Given the entries that follow, write out exactly the lines starting at the one containing "Objetivo 4: Instalar" and ending at the one containing "Read more about it", both ends included, and only those.

▶ [Extracted data]:
────────

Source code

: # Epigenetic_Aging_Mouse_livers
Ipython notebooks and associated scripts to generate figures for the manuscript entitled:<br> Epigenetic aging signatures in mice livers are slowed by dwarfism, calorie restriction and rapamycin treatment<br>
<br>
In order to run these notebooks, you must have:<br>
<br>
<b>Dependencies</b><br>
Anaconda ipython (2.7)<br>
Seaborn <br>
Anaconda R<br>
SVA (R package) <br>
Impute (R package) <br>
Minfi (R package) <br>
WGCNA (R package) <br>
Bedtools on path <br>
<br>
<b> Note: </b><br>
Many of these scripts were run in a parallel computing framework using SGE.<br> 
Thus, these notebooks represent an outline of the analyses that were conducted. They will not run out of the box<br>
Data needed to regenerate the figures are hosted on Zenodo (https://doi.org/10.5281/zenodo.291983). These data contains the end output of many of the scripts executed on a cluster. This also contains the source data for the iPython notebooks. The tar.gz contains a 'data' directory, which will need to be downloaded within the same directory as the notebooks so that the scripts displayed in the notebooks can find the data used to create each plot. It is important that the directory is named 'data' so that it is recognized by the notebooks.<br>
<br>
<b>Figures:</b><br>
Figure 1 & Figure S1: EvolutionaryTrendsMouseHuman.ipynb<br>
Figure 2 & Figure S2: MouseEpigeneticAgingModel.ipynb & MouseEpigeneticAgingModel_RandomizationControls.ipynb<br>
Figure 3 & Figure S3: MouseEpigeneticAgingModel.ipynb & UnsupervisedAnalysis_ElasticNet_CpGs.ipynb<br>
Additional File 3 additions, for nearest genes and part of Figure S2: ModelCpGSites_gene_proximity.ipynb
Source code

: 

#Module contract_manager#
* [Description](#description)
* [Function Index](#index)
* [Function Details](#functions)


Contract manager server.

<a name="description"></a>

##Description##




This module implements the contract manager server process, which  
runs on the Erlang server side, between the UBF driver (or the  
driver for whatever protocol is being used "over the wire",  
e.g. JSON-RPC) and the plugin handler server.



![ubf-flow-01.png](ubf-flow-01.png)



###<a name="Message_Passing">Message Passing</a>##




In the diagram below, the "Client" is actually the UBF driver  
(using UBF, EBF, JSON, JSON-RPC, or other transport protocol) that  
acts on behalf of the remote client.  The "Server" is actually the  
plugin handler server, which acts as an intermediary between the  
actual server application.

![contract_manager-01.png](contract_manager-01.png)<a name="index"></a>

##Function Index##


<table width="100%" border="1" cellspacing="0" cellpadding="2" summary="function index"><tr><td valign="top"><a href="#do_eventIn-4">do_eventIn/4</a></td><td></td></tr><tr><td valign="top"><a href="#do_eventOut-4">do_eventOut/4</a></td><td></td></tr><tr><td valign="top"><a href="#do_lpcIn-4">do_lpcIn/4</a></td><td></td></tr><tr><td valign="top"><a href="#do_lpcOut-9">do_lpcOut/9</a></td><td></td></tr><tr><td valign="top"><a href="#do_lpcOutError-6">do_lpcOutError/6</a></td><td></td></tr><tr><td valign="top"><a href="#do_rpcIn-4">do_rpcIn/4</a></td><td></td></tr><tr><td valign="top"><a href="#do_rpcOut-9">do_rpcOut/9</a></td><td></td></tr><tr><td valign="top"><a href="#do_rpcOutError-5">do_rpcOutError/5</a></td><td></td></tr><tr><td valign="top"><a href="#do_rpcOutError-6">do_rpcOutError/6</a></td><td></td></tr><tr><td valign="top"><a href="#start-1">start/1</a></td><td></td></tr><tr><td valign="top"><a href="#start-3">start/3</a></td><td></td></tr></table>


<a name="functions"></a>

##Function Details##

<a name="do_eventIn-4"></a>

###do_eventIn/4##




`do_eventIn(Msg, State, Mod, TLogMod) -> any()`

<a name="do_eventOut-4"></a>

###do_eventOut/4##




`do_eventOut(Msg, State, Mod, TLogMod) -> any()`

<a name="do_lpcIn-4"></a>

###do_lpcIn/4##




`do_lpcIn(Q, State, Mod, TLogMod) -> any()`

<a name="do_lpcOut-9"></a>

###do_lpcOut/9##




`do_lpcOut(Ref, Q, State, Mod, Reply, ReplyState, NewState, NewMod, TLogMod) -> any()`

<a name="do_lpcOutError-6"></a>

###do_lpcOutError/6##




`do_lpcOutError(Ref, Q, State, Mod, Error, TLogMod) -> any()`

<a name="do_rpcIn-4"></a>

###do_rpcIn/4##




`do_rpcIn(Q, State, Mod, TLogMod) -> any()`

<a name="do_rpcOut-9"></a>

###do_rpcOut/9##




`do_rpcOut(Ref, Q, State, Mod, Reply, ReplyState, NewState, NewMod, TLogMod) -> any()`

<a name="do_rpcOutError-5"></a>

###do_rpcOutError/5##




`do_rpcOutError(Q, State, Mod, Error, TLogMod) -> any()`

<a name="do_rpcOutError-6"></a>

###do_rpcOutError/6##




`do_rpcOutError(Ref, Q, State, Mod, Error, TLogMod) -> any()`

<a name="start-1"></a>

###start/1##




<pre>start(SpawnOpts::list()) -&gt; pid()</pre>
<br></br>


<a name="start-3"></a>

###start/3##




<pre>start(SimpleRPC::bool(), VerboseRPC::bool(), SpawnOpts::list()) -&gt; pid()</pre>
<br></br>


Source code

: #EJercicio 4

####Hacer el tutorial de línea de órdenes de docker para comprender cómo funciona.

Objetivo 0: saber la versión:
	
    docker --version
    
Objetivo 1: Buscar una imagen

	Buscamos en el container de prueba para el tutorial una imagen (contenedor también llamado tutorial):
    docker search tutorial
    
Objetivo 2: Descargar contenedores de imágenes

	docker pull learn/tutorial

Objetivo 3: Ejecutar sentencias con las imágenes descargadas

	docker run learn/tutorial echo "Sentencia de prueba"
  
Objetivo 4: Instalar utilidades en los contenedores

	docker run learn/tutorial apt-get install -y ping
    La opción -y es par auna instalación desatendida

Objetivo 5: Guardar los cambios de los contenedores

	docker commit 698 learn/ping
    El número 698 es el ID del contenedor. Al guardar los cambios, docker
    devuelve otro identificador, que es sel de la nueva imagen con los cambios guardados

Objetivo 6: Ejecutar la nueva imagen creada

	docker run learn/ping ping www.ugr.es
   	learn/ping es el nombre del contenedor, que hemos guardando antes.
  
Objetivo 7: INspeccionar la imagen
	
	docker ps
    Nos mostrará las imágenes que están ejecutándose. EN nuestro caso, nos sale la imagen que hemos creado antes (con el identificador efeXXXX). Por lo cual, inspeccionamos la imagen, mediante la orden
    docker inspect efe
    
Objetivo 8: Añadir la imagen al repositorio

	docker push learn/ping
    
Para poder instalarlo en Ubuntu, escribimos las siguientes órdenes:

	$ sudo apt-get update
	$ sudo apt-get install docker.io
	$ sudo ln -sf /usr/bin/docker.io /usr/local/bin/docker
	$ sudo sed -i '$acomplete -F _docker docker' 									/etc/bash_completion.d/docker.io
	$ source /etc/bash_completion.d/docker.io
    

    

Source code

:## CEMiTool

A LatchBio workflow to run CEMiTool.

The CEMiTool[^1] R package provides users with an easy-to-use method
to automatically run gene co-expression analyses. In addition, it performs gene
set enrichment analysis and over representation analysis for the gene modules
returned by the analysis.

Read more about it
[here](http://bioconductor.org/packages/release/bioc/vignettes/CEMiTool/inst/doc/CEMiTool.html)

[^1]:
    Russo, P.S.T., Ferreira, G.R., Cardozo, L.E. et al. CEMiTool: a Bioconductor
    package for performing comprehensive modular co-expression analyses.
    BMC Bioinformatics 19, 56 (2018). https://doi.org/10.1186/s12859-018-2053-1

────────

▶ [Written reply]:
Objetivo 4: Instalar utilidades en los contenedores

	docker run learn/tutorial apt-get install -y ping
    La opción -y es par auna instalación desatendida

Objetivo 5: Guardar los cambios de los contenedores

	docker commit 698 learn/ping
    El número 698 es el ID del contenedor. Al guardar los cambios, docker
    devuelve otro identificador, que es sel de la nueva imagen con los cambios guardados

Objetivo 6: Ejecutar la nueva imagen creada

	docker run learn/ping ping www.ugr.es
   	learn/ping es el nombre del contenedor, que hemos guardando antes.
  
Objetivo 7: INspeccionar la imagen
	
	docker ps
    Nos mostrará las imágenes que están ejecutándose. EN nuestro caso, nos sale la imagen que hemos creado antes (con el identificador efeXXXX). Por lo cual, inspeccionamos la imagen, mediante la orden
    docker inspect efe
    
Objetivo 8: Añadir la imagen al repositorio

	docker push learn/ping
    
Para poder instalarlo en Ubuntu, escribimos las siguientes órdenes:

	$ sudo apt-get update
	$ sudo apt-get install docker.io
	$ sudo ln -sf /usr/bin/docker.io /usr/local/bin/docker
	$ sudo sed -i '$acomplete -F _docker docker' 									/etc/bash_completion.d/docker.io
	$ source /etc/bash_completion.d/docker.io
    

    

Source code

:## CEMiTool

A LatchBio workflow to run CEMiTool.

The CEMiTool[^1] R package provides users with an easy-to-use method
to automatically run gene co-expression analyses. In addition, it performs gene
set enrichment analysis and over representation analysis for the gene modules
returned by the analysis.

Read more about it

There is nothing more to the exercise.